→ **Exercise goal**:
Retype every entry exactly, down to the last character.

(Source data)
########
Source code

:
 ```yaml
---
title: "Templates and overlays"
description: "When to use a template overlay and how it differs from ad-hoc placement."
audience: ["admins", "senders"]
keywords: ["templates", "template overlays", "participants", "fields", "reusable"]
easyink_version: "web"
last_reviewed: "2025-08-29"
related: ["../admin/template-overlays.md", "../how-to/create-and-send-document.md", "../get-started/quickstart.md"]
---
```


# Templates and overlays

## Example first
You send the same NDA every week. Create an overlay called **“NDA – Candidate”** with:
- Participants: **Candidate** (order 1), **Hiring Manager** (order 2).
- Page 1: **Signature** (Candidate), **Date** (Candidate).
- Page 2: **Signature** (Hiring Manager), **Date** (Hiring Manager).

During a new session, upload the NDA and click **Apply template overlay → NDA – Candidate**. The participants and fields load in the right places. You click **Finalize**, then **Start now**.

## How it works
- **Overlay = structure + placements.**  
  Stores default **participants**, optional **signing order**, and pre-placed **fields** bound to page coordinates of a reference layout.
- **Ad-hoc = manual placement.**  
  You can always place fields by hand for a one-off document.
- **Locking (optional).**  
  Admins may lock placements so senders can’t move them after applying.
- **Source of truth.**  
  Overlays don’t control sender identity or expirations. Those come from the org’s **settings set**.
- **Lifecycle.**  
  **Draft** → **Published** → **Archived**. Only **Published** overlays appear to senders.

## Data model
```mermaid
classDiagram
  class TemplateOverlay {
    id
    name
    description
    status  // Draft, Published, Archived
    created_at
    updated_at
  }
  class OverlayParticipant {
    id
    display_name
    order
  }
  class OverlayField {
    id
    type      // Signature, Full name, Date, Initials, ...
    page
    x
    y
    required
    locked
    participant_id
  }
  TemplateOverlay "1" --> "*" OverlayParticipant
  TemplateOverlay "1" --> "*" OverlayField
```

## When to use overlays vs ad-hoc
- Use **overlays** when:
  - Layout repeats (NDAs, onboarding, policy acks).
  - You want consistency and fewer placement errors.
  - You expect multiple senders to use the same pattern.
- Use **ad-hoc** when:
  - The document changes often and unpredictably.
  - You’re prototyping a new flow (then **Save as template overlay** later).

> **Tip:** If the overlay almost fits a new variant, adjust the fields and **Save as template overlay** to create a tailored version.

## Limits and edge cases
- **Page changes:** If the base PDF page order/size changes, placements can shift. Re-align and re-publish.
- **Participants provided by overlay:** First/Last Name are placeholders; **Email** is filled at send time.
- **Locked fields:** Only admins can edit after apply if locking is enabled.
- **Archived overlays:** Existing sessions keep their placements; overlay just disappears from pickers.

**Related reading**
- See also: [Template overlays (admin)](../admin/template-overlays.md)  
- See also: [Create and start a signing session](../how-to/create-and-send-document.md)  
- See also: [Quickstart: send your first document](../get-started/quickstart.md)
########
→ **Task answer**:
Source code

:
 ```yaml
---
title: "Templates and overlays"
description: "When to use a template overlay and how it differs from ad-hoc placement."
audience: ["admins", "senders"]
keywords: ["templates", "template overlays", "participants", "fields", "reusable"]
easyink_version: "web"
last_reviewed: "2025-08-29"
related: ["../admin/template-overlays.md", "../how-to/create-and-send-document.md", "../get-started/quickstart.md"]
---
```


# Templates and overlays

## Example first
You send the same NDA every week. Create an overlay called **“NDA – Candidate”** with:
- Participants: **Candidate** (order 1), **Hiring Manager** (order 2).
- Page 1: **Signature** (Candidate), **Date** (Candidate).
- Page 2: **Signature** (Hiring Manager), **Date** (Hiring Manager).

During a new session, upload the NDA and click **Apply template overlay → NDA – Candidate**. The participants and fields load in the right places. You click **Finalize**, then **Start now**.

## How it works
- **Overlay = structure + placements.**  
  Stores default **participants**, optional **signing order**, and pre-placed **fields** bound to page coordinates of a reference layout.
- **Ad-hoc = manual placement.**  
  You can always place fields by hand for a one-off document.
- **Locking (optional).**  
  Admins may lock placements so senders can’t move them after applying.
- **Source of truth.**  
  Overlays don’t control sender identity or expirations. Those come from the org’s **settings set**.
- **Lifecycle.**  
  **Draft** → **Published** → **Archived**. Only **Published** overlays appear to senders.

## Data model
```mermaid
classDiagram
  class TemplateOverlay {
    id
    name
    description
    status  // Draft, Published, Archived
    created_at
    updated_at
  }
  class OverlayParticipant {
    id
    display_name
    order
  }
  class OverlayField {
    id
    type      // Signature, Full name, Date, Initials, ...
    page
    x
    y
    required
    locked
    participant_id
  }
  TemplateOverlay "1" --> "*" OverlayParticipant
  TemplateOverlay "1" --> "*" OverlayField
```

## When to use overlays vs ad-hoc
- Use **overlays** when:
  - Layout repeats (NDAs, onboarding, policy acks).
  - You want consistency and fewer placement errors.
  - You expect multiple senders to use the same pattern.
- Use **ad-hoc** when:
  - The document changes often and unpredictably.
  - You’re prototyping a new flow (then **Save as template overlay** later).

> **Tip:** If the overlay almost fits a new variant, adjust the fields and **Save as template overlay** to create a tailored version.

## Limits and edge cases
- **Page changes:** If the base PDF page order/size changes, placements can shift. Re-align and re-publish.
- **Participants provided by overlay:** First/Last Name are placeholders; **Email** is filled at send time.
- **Locked fields:** Only admins can edit after apply if locking is enabled.
- **Archived overlays:** Existing sessions keep their placements; overlay just disappears from pickers.

**Related reading**
- See also: [Template overlays (admin)](../admin/template-overlays.md)  
- See also: [Create and start a signing session](../how-to/create-and-send-document.md)  
- See also: [Quickstart: send your first document](../get-started/quickstart.md)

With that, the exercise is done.